◆ What the task asks
Starting with the line that contains "A. VGG-16和VGG-19 没有使用 全连接层" and stopping after the line that contains "卷积核小方便 padding 的使用", copy the entries below exactly. Include nothing else.

◆ Material supplied
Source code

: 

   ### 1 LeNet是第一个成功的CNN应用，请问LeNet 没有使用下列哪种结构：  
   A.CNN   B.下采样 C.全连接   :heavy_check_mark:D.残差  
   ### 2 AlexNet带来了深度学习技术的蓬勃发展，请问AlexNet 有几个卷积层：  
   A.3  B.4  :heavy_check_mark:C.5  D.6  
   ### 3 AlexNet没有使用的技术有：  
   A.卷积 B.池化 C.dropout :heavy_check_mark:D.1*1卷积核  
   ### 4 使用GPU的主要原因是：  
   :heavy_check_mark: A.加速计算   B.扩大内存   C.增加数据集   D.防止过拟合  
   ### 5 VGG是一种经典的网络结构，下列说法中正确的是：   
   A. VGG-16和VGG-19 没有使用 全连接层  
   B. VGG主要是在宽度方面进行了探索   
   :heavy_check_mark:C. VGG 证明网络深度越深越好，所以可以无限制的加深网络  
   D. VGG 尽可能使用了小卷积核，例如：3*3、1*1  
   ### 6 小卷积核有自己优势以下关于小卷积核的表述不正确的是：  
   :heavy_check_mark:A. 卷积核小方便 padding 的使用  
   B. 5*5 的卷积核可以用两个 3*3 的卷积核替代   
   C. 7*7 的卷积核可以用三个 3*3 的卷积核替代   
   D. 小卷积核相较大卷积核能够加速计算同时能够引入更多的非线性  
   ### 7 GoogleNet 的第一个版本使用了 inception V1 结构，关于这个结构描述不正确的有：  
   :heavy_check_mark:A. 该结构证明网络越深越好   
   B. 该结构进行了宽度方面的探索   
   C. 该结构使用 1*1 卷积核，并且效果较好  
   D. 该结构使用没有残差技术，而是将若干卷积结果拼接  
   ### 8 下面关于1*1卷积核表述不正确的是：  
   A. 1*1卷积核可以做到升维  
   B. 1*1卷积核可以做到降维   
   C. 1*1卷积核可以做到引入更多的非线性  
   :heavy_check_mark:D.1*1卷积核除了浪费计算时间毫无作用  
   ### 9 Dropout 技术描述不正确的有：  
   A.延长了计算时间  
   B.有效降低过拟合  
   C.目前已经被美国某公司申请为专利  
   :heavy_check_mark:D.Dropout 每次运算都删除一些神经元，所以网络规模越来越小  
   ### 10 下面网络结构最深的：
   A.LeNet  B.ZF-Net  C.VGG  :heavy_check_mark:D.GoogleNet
==
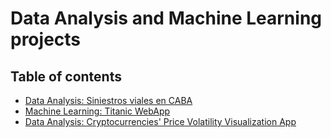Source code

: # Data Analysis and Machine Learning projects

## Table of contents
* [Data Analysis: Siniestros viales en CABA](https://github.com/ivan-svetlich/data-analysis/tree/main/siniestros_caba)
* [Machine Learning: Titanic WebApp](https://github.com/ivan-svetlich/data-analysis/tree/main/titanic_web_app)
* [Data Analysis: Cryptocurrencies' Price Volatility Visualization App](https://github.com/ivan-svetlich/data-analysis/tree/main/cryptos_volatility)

◆ Solution
   A. VGG-16和VGG-19 没有使用 全连接层  
   B. VGG主要是在宽度方面进行了探索   
   :heavy_check_mark:C. VGG 证明网络深度越深越好，所以可以无限制的加深网络  
   D. VGG 尽可能使用了小卷积核，例如：3*3、1*1  
   ### 6 小卷积核有自己优势以下关于小卷积核的表述不正确的是：  
   :heavy_check_mark:A. 卷积核小方便 padding 的使用  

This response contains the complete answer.